曲小溪一贯心软,见了先前那一幕就觉得要不然算了。人生在世总不免有那么几件事要和稀泥,况且楚钦才刚登基,笼络住一个声名在外的将领多重要啊!
楚钦却觉得不行,因为曲小清“脑子有病”。他怕她就算一时感动,来日也会再犯糊涂,莫名其妙地生出些敌意,再给不知道什么人下毒。
不过,他也的确不打算杀了他们,主要是不想杀徐鞍。徐鞍在沙场上是个能人,从前战功显赫。于公,楚钦惜才,想将此人留下;于私,他若刚继位就杀有功勋在身的将领,日后想洗白名誉也很麻烦。

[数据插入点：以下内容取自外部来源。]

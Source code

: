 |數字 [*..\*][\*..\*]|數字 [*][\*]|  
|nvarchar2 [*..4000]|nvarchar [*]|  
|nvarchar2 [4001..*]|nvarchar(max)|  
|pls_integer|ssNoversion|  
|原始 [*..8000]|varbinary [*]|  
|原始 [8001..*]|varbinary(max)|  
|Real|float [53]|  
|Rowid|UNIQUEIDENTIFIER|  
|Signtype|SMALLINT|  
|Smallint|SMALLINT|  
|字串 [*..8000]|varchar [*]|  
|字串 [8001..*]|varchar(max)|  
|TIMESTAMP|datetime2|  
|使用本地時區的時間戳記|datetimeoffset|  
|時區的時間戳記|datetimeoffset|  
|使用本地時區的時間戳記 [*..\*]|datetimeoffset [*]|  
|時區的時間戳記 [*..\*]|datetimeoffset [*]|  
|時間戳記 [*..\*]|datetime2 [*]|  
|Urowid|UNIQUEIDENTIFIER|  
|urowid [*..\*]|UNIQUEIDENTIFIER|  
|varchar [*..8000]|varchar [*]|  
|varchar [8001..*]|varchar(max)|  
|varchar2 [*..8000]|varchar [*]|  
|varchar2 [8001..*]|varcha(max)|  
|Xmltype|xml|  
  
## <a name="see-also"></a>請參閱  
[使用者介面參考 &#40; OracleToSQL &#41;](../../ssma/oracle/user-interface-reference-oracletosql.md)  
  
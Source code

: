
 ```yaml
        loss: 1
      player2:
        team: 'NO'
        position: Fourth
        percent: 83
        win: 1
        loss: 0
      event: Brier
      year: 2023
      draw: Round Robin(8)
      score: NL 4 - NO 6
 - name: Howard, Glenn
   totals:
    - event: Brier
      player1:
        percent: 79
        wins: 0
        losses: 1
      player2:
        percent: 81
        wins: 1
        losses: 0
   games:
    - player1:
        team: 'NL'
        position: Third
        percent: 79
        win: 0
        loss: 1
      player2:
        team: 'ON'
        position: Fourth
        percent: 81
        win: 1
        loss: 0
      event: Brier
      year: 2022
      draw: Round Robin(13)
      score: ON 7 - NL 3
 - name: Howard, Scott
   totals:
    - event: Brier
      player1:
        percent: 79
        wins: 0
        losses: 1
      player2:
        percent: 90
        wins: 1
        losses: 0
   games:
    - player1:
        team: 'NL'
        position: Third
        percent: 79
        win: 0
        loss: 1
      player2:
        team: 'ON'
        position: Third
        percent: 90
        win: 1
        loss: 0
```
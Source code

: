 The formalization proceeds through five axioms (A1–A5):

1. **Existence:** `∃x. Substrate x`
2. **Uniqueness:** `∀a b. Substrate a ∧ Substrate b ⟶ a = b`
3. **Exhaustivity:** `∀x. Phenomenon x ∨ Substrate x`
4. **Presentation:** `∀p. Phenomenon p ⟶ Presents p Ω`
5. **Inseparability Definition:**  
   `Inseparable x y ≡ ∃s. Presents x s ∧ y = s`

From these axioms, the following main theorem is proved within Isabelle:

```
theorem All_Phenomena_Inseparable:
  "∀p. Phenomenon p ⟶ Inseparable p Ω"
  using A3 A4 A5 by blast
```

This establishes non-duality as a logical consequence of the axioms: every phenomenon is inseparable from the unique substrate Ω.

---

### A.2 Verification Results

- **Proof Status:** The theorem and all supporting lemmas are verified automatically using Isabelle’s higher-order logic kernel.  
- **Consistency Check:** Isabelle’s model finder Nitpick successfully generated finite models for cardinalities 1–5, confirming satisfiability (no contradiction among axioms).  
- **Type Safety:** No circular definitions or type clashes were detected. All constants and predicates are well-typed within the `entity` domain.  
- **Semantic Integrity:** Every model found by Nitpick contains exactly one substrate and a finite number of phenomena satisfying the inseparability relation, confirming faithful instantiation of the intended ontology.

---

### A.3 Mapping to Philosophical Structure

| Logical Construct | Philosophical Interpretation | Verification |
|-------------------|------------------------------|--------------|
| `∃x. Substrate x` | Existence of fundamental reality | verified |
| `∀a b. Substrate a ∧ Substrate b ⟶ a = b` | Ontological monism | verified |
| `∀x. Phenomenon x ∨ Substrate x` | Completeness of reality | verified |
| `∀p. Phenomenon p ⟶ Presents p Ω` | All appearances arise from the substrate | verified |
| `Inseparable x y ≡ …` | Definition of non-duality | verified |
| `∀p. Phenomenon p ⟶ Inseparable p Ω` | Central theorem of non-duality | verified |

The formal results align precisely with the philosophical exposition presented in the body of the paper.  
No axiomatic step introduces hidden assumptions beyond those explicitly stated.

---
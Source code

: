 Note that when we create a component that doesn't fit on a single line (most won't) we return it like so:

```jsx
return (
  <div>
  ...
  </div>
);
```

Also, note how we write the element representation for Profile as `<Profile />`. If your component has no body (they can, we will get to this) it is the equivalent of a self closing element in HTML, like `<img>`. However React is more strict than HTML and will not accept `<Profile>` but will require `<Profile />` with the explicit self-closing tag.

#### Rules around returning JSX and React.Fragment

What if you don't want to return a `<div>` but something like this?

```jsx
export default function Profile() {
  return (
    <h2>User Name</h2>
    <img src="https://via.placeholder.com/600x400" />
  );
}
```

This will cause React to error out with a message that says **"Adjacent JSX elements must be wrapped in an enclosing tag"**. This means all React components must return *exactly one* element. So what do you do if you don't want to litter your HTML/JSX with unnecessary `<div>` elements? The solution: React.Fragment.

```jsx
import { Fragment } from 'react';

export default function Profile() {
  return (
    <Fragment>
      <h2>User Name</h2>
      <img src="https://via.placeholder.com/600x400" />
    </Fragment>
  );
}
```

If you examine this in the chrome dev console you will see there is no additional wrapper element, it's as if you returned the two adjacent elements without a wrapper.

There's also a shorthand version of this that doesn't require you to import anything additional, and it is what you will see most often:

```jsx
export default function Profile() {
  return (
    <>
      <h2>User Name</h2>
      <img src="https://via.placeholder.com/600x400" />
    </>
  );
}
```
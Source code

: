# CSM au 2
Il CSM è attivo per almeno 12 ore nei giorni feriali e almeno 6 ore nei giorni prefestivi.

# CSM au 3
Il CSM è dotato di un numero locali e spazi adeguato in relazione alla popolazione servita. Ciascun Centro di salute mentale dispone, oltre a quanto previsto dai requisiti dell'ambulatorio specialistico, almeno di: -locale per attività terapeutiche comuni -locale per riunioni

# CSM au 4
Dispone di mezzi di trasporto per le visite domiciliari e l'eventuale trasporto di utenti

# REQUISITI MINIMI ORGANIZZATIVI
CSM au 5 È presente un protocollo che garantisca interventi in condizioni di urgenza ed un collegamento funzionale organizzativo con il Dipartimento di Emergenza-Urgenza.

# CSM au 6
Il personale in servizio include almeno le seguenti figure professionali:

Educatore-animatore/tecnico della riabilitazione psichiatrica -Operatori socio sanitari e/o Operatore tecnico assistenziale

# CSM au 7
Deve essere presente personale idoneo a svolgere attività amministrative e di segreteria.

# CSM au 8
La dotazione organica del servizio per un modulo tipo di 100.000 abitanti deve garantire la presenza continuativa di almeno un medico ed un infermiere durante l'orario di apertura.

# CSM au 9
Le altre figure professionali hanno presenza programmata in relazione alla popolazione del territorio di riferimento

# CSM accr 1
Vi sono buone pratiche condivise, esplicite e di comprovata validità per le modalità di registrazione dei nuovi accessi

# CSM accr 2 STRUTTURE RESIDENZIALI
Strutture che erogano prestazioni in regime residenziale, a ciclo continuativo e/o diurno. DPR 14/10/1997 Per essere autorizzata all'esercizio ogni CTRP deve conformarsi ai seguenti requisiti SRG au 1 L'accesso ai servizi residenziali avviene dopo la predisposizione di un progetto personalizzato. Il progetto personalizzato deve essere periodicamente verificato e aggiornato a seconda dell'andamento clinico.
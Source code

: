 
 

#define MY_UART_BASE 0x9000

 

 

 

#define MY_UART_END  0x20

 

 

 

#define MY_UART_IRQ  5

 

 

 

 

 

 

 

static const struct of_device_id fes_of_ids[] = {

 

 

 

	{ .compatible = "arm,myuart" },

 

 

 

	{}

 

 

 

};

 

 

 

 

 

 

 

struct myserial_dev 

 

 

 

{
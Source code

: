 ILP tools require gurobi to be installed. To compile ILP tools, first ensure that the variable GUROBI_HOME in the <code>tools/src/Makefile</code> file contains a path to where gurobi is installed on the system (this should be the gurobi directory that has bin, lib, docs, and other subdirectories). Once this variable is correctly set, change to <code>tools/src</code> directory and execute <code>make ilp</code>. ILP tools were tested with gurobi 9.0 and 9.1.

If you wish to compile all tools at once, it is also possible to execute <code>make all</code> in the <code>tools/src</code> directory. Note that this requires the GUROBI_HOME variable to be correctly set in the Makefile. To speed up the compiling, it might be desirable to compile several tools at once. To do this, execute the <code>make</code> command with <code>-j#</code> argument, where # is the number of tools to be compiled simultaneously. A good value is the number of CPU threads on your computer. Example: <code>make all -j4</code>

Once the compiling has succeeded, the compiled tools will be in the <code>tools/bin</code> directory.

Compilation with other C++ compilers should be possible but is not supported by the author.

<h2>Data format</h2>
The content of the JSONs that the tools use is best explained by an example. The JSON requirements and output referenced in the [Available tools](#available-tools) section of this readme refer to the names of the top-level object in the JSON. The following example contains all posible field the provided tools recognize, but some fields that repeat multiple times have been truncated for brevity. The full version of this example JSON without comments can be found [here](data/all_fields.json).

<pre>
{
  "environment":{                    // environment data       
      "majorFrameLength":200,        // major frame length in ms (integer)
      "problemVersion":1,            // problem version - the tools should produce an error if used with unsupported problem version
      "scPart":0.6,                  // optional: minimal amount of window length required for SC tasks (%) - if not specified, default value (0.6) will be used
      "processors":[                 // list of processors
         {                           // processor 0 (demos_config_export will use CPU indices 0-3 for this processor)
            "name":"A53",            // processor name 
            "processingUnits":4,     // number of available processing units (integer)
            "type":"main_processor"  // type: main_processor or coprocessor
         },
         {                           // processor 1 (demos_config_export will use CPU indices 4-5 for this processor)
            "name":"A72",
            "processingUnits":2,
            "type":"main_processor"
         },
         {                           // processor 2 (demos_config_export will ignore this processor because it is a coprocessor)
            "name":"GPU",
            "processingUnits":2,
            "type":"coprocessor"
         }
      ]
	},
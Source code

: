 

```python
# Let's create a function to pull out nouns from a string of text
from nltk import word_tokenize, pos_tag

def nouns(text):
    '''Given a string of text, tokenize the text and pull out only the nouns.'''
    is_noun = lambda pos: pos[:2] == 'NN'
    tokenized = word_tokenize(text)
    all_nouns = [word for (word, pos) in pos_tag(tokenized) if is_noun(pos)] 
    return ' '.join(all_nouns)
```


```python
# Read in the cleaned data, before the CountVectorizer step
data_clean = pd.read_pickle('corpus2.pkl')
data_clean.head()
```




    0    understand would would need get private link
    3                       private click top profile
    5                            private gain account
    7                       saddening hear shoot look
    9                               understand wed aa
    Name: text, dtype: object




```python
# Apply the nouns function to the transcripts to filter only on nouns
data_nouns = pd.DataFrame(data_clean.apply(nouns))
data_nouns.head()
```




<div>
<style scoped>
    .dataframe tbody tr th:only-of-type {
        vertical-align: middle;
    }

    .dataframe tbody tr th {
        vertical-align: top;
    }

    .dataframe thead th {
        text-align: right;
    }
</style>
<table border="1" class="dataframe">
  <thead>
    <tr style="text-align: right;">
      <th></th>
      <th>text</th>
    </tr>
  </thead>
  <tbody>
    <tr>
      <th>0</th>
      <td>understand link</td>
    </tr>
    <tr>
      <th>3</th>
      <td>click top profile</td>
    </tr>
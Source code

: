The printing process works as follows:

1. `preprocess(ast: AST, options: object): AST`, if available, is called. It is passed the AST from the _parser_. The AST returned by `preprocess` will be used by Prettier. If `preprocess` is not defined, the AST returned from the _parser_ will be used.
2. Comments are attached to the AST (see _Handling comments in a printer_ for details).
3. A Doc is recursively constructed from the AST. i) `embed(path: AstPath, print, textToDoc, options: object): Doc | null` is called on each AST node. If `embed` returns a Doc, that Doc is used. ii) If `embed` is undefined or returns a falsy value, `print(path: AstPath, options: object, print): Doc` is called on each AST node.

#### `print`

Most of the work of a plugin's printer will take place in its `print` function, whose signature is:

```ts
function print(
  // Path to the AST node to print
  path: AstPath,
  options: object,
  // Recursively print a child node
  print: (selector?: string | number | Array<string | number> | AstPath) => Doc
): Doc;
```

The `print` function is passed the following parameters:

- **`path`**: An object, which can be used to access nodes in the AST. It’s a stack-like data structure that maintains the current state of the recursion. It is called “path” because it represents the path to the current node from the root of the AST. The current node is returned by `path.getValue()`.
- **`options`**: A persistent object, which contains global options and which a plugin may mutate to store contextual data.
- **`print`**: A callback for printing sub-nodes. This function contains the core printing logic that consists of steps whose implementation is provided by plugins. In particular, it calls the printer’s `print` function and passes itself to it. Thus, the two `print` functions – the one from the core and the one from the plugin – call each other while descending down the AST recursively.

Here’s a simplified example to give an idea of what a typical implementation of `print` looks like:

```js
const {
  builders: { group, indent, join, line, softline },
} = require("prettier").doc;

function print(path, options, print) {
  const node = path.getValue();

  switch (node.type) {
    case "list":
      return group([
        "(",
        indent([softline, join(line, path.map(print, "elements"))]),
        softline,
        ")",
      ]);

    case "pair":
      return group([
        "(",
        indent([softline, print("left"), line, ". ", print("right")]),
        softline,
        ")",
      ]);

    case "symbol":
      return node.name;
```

所以两日后,楚钦下旨给徐鞍加封了爵位,为其母也加封了诰命,然后一道旨意将人遣出了京城,戍守边关。
是为明升实降。
曲小溪听闻徐鞍对此毫无怨怼,倒是曲小清听闻旨意后大哭了一场,一味说自己对夫家愧悔不已,然后就随徐鞍离了京,一场闹剧就此落幕。
至于曲小清的愧疚有几分真假,曲小溪其实摸不清楚,但她也懒得去费心神。对她而言,若这愧疚是真那自然好,她巴不得曲小清能和徐鞍好好过日子,放过自己也放过他人。但若是假,她也管不着,能做的只有在曲小清再犯糊涂时把她治住。
说来也巧,中毒的曲小涓恰是在徐鞍和曲小清离京的那日醒过来的。听闻始末,曲小涓一下就懵了,不敢相信亲姐姐眼看着自己吃了那下毒的汤羹却一声不吭。
“真是人心难测。”曲小涓苦笑,曲小溪看着她,只觉自从嫁人以来,她也实实在在成长了不少。
而后又在宫中小住了一夜,曲小涓就想回府,只怕在宫中待久了会惹谦王妃不快。
曲小溪留住了她,让她再住两日,因为楚钦也还有最后一出戏要唱。
是夜,万籁俱寂,谦王府中的灯火也几乎全熄了,唯独前宅书房的灯还亮着。
楚锐没有分毫睡意,只想着皇兄的登基大典已不远了,心底的不安愈发分明,让他不敢有分毫松懈。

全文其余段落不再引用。